> _Problem description_: Starting at the line containing "If a pooling" and ending at the line containing "- What is my", print every line of the material below exactly, both ends included, and stop there.

Top of Data listing

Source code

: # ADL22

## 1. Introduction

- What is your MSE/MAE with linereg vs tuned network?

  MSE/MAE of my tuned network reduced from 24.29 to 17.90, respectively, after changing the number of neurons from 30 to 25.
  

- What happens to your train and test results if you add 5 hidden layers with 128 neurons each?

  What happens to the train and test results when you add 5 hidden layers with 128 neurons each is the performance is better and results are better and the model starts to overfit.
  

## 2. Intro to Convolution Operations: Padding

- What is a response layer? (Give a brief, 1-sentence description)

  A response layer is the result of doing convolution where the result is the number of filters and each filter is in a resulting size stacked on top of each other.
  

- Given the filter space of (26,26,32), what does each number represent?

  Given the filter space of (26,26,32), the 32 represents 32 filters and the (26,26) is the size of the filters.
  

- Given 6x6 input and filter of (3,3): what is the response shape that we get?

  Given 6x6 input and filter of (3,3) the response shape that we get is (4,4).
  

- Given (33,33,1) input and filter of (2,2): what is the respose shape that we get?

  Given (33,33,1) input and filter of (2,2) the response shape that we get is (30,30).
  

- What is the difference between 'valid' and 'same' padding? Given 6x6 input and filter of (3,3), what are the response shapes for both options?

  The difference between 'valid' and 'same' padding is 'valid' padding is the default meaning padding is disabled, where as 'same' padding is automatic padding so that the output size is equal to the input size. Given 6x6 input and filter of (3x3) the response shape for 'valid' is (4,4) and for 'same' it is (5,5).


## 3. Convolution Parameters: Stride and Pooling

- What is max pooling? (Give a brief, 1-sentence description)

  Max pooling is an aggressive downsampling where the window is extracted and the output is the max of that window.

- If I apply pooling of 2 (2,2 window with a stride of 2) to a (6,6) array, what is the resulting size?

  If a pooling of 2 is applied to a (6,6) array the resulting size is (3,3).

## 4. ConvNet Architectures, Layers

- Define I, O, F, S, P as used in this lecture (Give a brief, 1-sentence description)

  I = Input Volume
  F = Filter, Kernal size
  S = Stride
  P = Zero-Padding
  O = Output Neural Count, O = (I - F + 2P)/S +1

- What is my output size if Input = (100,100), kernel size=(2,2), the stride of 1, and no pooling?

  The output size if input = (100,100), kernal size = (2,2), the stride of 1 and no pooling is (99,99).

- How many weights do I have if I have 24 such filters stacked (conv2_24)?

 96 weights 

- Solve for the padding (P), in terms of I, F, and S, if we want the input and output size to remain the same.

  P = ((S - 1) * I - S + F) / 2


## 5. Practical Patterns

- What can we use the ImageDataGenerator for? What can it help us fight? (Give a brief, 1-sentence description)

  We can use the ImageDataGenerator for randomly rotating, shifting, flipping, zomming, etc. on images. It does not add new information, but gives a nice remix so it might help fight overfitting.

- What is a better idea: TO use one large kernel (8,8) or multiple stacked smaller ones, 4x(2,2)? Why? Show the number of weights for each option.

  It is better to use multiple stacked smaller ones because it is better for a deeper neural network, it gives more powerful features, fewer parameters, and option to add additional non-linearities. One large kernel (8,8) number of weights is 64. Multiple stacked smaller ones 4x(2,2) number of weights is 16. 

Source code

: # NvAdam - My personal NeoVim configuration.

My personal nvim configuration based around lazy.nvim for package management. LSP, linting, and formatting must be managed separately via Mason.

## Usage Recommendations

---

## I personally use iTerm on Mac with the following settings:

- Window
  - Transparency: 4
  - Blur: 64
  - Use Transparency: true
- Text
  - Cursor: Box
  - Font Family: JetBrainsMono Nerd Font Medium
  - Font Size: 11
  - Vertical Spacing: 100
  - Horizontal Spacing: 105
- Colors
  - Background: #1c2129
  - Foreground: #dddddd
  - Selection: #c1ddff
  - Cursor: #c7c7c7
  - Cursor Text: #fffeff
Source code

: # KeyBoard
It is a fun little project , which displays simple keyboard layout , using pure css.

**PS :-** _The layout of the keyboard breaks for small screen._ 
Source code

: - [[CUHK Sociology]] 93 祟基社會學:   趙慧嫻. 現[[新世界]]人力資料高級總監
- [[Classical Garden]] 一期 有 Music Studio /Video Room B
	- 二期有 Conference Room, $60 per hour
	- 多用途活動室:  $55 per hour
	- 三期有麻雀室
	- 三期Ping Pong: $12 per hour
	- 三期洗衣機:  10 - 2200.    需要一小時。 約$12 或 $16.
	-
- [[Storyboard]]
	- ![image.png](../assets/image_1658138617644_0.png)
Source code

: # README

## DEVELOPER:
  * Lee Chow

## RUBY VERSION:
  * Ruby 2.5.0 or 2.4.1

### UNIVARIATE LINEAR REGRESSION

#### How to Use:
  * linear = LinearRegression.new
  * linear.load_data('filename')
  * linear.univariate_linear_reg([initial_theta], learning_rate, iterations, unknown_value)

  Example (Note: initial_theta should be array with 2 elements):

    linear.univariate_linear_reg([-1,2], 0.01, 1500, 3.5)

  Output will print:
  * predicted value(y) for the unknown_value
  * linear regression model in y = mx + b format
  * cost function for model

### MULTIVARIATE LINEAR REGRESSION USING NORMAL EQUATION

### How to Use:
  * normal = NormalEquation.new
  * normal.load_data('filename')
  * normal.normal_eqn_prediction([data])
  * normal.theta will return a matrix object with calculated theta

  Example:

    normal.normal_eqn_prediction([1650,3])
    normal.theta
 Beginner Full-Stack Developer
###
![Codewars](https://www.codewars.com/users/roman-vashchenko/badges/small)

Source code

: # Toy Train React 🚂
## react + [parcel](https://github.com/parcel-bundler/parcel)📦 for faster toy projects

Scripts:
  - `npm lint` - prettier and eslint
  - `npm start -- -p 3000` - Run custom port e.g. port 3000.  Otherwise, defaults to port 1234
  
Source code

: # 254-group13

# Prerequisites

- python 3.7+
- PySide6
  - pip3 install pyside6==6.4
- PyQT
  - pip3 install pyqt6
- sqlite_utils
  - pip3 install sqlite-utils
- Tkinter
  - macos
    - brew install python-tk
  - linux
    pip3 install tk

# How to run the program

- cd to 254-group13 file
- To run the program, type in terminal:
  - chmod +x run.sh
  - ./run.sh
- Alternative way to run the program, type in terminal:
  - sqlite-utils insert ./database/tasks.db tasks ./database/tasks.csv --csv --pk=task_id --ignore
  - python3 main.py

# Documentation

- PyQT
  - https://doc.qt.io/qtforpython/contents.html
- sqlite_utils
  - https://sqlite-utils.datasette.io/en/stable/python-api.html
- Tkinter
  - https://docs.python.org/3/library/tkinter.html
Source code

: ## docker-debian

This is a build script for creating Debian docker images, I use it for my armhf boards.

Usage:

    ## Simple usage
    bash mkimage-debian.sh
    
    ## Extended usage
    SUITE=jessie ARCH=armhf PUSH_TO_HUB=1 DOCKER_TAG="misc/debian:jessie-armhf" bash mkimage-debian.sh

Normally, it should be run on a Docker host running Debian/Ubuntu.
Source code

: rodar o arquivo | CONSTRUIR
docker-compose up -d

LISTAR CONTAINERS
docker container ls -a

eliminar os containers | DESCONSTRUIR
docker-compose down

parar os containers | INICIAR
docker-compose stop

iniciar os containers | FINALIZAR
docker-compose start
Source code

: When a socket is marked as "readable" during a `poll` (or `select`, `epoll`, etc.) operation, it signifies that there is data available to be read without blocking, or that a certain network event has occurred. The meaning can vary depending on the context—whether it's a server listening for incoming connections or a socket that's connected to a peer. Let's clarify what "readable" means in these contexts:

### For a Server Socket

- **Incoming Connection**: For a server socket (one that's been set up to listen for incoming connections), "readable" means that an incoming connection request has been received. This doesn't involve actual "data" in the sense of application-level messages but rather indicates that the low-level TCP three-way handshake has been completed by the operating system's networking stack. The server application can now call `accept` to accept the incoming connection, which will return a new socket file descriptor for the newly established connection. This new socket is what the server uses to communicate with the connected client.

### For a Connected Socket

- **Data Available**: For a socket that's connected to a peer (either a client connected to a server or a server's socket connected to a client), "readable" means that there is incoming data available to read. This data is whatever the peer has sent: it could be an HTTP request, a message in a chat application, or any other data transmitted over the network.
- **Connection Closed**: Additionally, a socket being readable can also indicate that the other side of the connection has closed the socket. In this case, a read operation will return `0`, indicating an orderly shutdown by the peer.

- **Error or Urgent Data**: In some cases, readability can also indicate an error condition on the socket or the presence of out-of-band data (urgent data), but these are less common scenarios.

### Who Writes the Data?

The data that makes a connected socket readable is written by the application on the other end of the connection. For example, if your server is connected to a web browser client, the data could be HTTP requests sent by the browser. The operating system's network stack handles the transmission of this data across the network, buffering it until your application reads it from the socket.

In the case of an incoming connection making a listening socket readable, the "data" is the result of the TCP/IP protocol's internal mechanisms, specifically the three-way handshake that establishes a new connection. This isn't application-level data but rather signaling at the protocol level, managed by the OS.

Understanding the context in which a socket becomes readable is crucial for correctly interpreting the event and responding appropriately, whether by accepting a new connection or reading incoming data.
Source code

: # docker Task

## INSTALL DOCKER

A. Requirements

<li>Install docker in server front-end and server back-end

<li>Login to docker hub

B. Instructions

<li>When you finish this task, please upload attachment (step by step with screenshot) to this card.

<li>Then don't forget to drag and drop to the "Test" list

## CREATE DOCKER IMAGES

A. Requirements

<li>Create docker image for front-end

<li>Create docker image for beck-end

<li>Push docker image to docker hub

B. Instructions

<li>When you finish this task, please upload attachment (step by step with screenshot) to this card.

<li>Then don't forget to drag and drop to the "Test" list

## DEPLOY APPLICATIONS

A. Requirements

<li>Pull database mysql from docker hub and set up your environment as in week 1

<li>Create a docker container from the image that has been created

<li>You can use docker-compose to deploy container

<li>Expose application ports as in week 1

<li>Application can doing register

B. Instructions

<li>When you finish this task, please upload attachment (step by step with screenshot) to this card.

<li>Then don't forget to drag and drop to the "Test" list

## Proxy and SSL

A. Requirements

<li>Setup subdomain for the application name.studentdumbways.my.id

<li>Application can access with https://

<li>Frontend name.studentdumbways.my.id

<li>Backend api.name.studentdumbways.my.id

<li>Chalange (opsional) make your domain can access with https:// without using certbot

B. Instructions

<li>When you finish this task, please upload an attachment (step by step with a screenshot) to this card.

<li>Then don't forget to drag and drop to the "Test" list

Bottom of Data listing

> _Result of the exercise_:
  If a pooling of 2 is applied to a (6,6) array the resulting size is (3,3).

## 4. ConvNet Architectures, Layers

- Define I, O, F, S, P as used in this lecture (Give a brief, 1-sentence description)

  I = Input Volume
  F = Filter, Kernal size
  S = Stride
  P = Zero-Padding
  O = Output Neural Count, O = (I - F + 2P)/S +1

- What is my output size if Input = (100,100), kernel size=(2,2), the stride of 1, and no pooling?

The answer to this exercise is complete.